*EXERCISE INPUTS*.

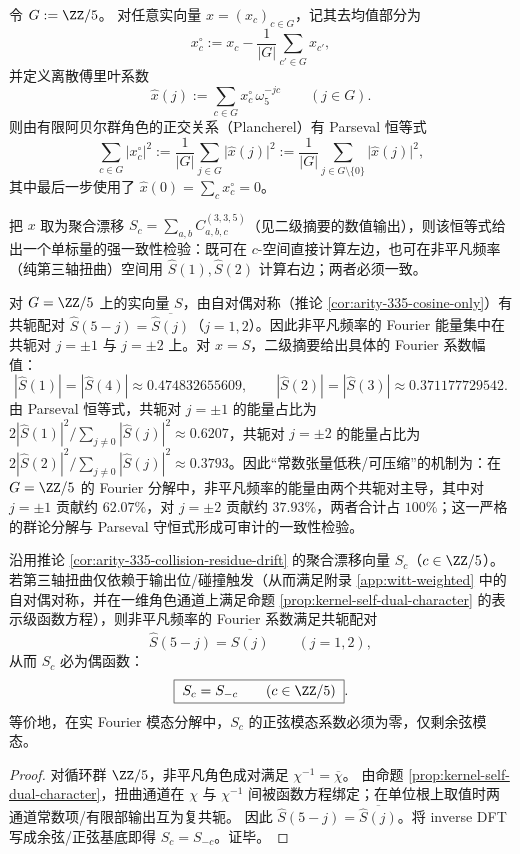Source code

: \begin{remark}\label{rem:arity-335-parseval-bias}
令 \(G:=\ZZ/5\)。
对任意实向量 \(x=(x_c)_{c\in G}\)，记其去均值部分为
\[
x_c^\circ:=x_c-\frac{1}{|G|}\sum_{c'\in G}x_{c'},
\]
并定义离散傅里叶系数
\[
\widehat x(j):=\sum_{c\in G}x_c^\circ\,\omega_5^{-jc}\qquad(j\in G).
\]
则由有限阿贝尔群角色的正交关系（Plancherel）有 Parseval 恒等式
\[
\sum_{c\in G}\bigl|x_c^\circ\bigr|^2
:=\frac{1}{|G|}\sum_{j\in G}\bigl|\widehat x(j)\bigr|^2
:=\frac{1}{|G|}\sum_{j\in G\setminus\{0\}}\bigl|\widehat x(j)\bigr|^2,
\]
其中最后一步使用了 \(\widehat x(0)=\sum_c x_c^\circ=0\)。
\par
把 \(x\) 取为聚合漂移 \(S_c=\sum_{a,b}C^{(3,3,5)}_{a,b,c}\)（见二级摘要的数值输出），则该恒等式给出一个单标量的强一致性检验：既可在 \(c\)-空间直接计算左边，也可在非平凡频率（纯第三轴扭曲）空间用 \(\widehat S(1),\widehat S(2)\) 计算右边；两者必须一致。
\par
对 \(G=\ZZ/5\) 上的实向量 \(S\)，由自对偶对称（推论 \ref{cor:arity-335-cosine-only}）有共轭配对 \(\widehat S(5-j)=\overline{\widehat S(j)}\)（\(j=1,2\)）。因此非平凡频率的 Fourier 能量集中在共轭对 \(j=\pm 1\) 与 \(j=\pm 2\) 上。对 \(x=S\)，二级摘要给出具体的 Fourier 系数幅值：
\[
|\widehat S(1)|=|\widehat S(4)|\approx 0.474832655609,\qquad |\widehat S(2)|=|\widehat S(3)|\approx 0.371177729542.
\]
由 Parseval 恒等式，共轭对 \(j=\pm 1\) 的能量占比为 \(2|\widehat S(1)|^2/\sum_{j\neq 0}|\widehat S(j)|^2\approx 0.6207\)，共轭对 \(j=\pm 2\) 的能量占比为 \(2|\widehat S(2)|^2/\sum_{j\neq 0}|\widehat S(j)|^2\approx 0.3793\)。因此``常数张量低秩/可压缩''的机制为：在 \(G=\ZZ/5\) 的 Fourier 分解中，非平凡频率的能量由两个共轭对主导，其中对 \(j=\pm 1\) 贡献约 \(62.07\%\)，对 \(j=\pm 2\) 贡献约 \(37.93\%\)，两者合计占 \(100\%\)；这一严格的群论分解与 Parseval 守恒式形成可审计的一致性检验。
\end{remark}

\begin{corollary}\label{cor:arity-335-cosine-only}
沿用推论 \ref{cor:arity-335-collision-residue-drift} 的聚合漂移向量 \(S_c\)（\(c\in\ZZ/5\)）。
若第三轴扭曲仅依赖于输出位/碰撞触发（从而满足附录 \ref{app:witt-weighted} 中的自对偶对称，并在一维角色通道上满足命题 \ref{prop:kernel-self-dual-character} 的表示级函数方程），则非平凡频率的 Fourier 系数满足共轭配对
\[
\widehat S(5-j)=\overline{\widehat S(j)}\qquad(j=1,2),
\]
从而 \(S_c\) 必为偶函数：
\[
\boxed{\;
S_c=S_{-c}\qquad(c\in\ZZ/5)\; }.
\]
等价地，在实 Fourier 模态分解中，\(S_c\) 的正弦模态系数必须为零，仅剩余弦模态。
\end{corollary}
\begin{proof}
对循环群 \(\ZZ/5\)，非平凡角色成对满足 \(\chi^{-1}=\overline{\chi}\)。
由命题 \ref{prop:kernel-self-dual-character}，扭曲通道在 \(\chi\) 与 \(\chi^{-1}\) 间被函数方程绑定；在单位根上取值时两通道常数项/有限部输出互为复共轭。
因此 \(\widehat S(5-j)=\overline{\widehat S(j)}\)。将 inverse DFT 写成余弦/正弦基底即得 \(S_c=S_{-c}\)。证毕。
\end{proof}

*EXERCISE GOAL*. Among the lines above, count those containing the string "frac"; please give the count alone.

*TASK SOLUTION*. 3